Required action → For the word "pages", count the lines of the records that hold it, and give only that number.

Collected data →
----------

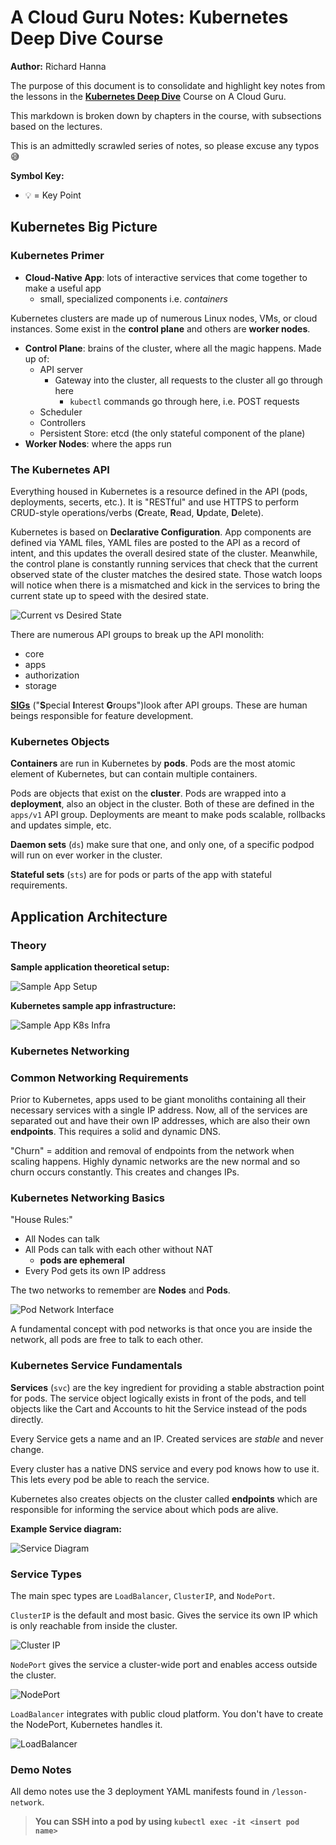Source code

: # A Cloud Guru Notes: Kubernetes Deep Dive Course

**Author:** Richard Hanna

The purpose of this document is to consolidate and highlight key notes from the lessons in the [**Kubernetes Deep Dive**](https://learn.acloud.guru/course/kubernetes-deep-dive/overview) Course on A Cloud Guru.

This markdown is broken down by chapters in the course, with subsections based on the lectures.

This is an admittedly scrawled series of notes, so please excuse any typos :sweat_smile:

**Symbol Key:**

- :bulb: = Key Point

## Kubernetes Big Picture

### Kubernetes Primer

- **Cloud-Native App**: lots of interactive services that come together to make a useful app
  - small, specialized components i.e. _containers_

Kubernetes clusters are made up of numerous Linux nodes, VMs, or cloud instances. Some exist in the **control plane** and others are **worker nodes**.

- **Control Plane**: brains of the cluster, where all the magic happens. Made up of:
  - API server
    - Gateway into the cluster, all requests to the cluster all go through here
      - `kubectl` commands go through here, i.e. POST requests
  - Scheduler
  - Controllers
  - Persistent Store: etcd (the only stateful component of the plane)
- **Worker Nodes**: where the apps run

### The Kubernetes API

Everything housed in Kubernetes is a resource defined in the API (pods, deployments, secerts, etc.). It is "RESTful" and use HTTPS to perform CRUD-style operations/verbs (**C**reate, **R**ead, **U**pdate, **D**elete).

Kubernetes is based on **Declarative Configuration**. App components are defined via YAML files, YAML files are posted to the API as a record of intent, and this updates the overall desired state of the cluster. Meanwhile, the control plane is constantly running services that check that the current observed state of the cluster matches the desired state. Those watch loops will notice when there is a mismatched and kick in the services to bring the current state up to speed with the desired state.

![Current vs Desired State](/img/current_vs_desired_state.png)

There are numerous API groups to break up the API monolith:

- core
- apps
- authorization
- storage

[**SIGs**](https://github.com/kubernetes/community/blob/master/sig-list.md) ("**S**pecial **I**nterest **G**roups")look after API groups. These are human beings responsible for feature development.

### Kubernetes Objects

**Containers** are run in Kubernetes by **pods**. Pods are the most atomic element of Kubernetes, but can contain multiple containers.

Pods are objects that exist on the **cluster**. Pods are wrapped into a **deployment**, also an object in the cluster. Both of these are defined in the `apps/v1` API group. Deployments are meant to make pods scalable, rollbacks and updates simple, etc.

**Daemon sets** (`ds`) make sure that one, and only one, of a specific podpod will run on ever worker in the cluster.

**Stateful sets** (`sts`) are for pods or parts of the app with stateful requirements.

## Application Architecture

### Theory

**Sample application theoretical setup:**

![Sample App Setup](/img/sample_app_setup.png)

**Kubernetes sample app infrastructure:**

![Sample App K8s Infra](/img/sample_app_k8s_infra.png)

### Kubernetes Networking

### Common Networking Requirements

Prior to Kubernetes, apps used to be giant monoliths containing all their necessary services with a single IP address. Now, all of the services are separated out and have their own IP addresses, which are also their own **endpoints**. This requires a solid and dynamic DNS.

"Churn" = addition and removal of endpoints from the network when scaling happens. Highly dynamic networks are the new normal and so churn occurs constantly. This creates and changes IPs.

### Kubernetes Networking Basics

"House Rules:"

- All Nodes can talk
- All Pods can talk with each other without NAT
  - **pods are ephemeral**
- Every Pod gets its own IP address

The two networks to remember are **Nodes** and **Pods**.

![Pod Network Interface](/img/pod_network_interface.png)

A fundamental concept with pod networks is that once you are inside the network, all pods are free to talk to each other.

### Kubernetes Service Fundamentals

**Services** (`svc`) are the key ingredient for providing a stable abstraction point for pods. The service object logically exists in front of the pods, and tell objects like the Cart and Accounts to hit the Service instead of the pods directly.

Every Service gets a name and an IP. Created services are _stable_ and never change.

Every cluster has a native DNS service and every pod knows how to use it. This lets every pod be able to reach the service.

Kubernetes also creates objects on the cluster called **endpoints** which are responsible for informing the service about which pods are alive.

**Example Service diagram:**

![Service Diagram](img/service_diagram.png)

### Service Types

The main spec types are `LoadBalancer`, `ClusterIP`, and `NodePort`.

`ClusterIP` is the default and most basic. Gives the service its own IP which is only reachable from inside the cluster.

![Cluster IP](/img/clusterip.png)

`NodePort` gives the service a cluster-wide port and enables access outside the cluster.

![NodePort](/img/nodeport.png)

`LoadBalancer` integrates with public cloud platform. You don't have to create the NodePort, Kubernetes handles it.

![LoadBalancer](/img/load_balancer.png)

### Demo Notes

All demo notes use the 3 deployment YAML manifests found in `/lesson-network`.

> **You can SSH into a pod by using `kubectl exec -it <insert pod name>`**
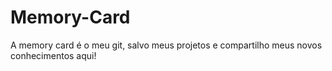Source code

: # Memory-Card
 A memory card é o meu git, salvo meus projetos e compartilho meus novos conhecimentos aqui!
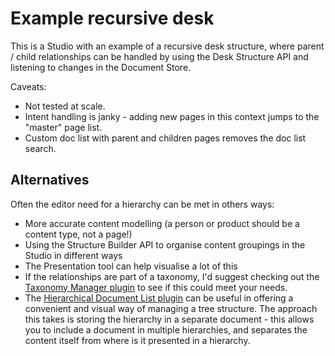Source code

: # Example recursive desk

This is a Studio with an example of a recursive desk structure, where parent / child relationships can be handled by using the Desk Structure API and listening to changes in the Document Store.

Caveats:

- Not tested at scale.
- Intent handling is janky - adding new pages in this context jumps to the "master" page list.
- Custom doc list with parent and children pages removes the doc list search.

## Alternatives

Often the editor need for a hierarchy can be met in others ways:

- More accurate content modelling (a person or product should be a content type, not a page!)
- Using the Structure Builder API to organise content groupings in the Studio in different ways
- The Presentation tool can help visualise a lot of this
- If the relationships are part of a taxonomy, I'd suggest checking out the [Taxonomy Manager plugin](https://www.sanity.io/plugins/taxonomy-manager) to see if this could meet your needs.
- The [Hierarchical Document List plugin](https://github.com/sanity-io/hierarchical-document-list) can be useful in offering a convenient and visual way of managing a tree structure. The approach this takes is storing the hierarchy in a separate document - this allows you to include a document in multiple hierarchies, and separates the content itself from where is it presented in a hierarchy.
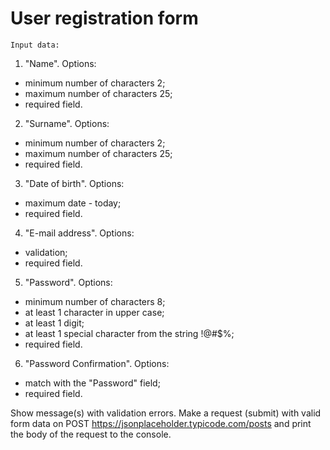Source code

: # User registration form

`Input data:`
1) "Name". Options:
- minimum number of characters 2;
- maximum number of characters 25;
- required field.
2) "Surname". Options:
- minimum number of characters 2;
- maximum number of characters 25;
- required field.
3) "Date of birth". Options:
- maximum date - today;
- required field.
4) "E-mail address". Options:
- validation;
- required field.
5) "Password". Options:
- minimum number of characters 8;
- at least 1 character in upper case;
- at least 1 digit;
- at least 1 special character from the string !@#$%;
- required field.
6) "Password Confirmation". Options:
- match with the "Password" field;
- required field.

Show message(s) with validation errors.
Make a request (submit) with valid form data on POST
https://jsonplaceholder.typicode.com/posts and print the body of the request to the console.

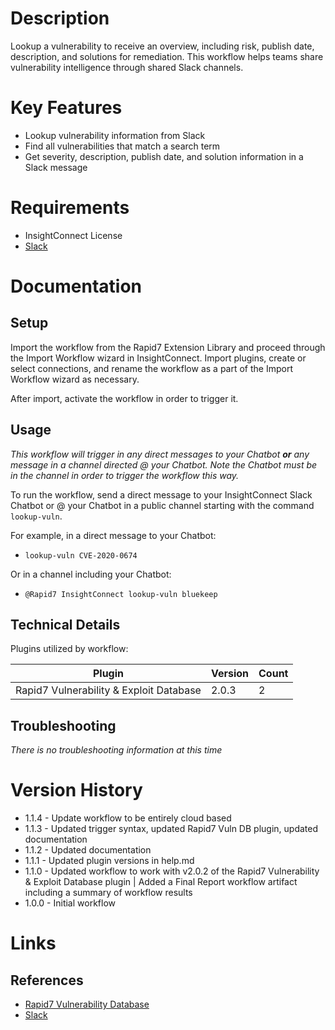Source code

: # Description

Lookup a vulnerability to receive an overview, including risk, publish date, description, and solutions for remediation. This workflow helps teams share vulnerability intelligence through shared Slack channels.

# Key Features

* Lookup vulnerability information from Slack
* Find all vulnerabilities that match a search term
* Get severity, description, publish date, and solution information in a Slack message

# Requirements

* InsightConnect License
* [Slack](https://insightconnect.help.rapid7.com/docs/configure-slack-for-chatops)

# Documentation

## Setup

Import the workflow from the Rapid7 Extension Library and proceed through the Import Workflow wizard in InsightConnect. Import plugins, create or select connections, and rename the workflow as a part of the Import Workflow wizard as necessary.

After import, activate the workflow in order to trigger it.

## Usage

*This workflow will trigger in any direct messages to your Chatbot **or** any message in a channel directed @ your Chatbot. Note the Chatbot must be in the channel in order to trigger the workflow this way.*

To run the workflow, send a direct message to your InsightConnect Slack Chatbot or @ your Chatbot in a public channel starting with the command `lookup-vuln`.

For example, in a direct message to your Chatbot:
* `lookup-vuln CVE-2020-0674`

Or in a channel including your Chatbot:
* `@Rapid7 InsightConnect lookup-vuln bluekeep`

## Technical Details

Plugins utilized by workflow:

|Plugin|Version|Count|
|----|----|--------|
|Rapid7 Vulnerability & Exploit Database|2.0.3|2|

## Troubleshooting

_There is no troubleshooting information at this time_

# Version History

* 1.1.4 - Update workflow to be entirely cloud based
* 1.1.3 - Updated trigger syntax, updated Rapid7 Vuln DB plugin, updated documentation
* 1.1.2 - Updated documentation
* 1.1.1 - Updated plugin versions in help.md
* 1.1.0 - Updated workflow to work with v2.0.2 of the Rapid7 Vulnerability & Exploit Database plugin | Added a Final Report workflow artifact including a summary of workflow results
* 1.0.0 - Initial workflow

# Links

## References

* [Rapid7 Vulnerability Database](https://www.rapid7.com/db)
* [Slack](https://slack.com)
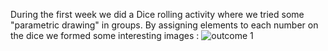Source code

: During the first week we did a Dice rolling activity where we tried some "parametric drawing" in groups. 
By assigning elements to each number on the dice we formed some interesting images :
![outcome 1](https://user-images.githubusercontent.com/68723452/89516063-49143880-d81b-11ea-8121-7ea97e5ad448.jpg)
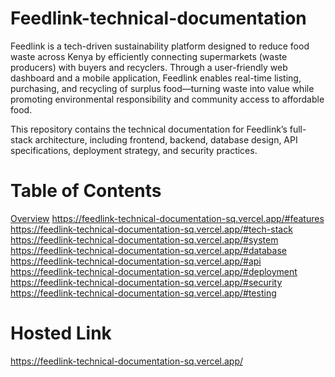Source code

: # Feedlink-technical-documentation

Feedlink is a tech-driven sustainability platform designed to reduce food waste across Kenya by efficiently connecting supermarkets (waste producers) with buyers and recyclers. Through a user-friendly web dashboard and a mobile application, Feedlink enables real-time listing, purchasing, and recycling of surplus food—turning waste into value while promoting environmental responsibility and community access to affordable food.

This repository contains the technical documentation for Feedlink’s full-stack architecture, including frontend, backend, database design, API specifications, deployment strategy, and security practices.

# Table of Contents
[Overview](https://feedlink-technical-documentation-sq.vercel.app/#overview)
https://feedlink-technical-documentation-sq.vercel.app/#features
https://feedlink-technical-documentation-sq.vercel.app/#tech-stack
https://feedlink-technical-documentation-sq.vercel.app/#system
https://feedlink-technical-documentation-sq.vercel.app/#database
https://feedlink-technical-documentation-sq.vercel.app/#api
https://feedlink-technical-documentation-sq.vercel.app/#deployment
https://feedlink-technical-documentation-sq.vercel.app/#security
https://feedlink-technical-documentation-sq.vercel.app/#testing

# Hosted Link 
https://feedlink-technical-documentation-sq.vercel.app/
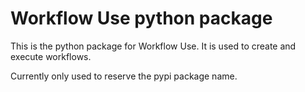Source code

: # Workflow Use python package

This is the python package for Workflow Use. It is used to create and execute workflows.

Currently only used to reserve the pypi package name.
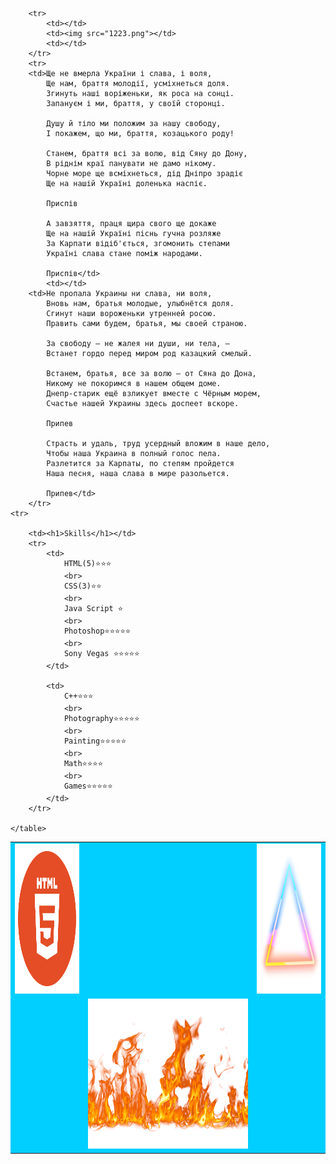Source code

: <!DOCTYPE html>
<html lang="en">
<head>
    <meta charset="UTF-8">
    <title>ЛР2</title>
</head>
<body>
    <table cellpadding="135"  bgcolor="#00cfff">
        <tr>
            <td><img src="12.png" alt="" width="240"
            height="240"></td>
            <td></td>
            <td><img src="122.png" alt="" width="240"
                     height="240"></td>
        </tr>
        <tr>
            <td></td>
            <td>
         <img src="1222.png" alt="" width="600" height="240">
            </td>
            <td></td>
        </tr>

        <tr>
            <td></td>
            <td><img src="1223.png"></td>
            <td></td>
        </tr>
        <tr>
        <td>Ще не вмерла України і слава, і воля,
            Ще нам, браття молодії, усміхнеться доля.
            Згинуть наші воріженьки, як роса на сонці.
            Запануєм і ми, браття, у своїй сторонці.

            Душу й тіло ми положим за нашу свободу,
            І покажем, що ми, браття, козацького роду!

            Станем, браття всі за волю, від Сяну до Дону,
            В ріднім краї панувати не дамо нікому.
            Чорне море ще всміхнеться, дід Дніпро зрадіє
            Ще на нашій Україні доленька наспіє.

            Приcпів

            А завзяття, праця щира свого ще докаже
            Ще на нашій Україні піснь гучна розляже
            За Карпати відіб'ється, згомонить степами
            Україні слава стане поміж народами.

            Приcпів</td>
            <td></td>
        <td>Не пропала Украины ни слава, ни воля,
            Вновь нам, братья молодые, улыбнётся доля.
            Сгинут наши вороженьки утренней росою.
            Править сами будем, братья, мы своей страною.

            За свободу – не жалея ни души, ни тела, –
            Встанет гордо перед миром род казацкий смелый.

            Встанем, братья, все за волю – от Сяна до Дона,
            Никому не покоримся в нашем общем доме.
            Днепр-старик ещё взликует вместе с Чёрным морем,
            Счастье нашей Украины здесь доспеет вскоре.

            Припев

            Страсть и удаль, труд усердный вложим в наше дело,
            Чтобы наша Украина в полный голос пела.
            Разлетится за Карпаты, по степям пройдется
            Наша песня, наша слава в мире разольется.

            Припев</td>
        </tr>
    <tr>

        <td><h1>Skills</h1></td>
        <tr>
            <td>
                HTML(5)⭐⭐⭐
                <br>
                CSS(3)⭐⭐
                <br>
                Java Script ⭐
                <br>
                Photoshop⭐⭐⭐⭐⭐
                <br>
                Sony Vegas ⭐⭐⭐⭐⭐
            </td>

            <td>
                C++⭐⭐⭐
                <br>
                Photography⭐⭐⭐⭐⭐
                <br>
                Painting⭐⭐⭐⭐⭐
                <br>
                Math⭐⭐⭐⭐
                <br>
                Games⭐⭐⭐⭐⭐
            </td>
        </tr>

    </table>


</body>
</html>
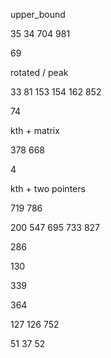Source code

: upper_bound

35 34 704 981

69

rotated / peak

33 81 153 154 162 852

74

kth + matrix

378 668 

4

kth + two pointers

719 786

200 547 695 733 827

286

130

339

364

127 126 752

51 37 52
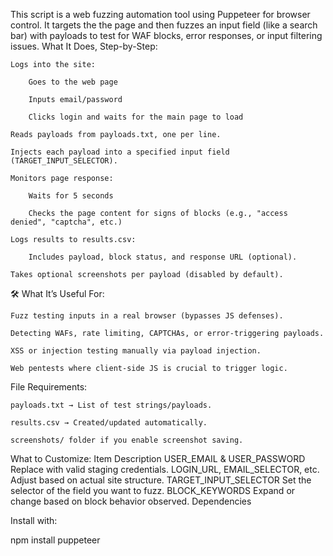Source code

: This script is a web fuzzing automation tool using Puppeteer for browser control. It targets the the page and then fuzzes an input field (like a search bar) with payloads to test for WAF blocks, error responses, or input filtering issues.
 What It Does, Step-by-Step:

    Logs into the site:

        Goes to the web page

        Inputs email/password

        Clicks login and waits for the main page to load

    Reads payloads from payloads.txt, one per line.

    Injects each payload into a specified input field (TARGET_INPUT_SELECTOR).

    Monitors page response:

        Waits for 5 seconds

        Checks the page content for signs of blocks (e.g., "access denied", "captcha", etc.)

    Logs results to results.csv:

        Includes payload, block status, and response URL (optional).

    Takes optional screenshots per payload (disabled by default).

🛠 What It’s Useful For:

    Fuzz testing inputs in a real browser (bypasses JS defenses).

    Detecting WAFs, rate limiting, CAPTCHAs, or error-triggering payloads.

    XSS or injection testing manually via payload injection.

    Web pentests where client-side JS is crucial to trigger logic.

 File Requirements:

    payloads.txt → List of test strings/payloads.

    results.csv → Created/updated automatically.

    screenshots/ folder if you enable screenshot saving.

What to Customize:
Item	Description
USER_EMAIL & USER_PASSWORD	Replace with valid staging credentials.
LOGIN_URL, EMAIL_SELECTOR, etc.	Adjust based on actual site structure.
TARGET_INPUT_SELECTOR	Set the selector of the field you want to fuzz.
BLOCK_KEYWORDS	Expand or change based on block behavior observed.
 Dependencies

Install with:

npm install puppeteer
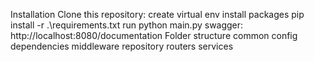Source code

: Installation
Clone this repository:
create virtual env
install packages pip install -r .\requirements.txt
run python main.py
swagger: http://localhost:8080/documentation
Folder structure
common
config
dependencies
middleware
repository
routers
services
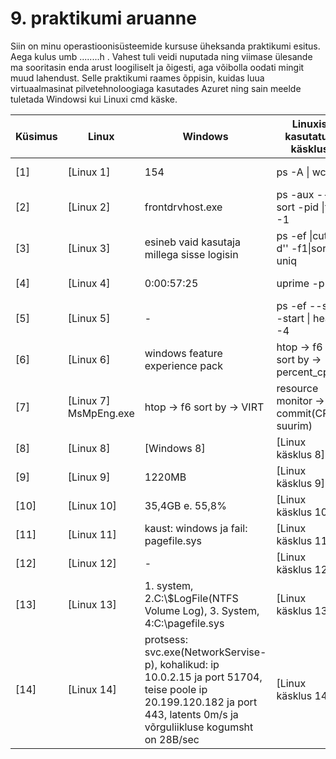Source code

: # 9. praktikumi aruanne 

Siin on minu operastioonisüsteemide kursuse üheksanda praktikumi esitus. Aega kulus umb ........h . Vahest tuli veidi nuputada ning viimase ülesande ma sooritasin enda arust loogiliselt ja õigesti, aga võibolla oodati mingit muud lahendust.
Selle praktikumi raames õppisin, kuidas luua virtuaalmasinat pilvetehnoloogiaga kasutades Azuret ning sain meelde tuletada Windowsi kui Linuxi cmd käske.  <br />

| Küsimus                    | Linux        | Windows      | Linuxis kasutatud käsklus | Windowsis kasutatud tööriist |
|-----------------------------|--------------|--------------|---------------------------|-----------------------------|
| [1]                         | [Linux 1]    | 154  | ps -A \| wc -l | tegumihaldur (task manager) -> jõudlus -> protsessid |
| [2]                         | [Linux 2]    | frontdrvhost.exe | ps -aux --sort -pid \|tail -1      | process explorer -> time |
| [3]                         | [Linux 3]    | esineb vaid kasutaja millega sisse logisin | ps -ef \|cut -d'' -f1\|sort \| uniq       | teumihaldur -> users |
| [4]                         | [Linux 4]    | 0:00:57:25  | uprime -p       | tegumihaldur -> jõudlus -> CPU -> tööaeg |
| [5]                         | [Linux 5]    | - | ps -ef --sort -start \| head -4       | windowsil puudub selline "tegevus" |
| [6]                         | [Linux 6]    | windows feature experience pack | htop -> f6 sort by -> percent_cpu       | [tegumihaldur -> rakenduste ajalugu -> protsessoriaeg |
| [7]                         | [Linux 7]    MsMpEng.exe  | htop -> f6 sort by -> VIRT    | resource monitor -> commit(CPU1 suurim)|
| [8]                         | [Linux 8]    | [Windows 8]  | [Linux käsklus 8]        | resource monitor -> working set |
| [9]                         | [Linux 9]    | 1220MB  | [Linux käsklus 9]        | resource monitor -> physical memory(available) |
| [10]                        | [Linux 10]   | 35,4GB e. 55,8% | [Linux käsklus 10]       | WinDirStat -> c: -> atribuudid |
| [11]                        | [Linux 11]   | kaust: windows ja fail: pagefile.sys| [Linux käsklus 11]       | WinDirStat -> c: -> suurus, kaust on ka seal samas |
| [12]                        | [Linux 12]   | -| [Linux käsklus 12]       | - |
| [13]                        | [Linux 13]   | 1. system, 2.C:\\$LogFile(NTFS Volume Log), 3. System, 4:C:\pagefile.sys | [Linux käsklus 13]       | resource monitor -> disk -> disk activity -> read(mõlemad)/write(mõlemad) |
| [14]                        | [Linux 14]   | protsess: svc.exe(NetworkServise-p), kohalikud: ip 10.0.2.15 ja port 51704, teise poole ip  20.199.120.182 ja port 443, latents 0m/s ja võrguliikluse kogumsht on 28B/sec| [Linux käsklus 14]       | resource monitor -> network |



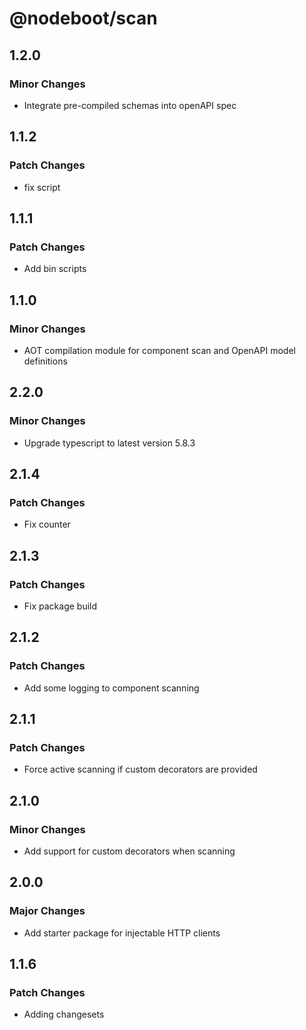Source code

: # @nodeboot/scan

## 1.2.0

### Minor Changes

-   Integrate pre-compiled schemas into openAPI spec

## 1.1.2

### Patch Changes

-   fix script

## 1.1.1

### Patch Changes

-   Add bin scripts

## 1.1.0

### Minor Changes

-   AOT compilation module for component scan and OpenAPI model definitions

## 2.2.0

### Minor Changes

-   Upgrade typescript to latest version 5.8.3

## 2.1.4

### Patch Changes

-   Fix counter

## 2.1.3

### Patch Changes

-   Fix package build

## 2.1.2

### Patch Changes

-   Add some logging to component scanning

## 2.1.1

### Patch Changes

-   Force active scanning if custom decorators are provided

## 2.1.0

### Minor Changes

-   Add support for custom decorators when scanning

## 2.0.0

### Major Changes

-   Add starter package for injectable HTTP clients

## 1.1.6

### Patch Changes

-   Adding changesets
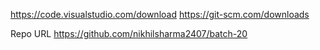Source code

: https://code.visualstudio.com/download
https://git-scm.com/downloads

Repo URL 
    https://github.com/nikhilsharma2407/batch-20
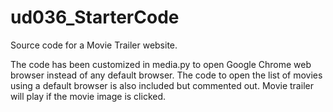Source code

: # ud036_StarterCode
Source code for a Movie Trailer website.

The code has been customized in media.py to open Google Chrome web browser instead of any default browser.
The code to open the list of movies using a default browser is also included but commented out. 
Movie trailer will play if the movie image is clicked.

----------

Expected output → 2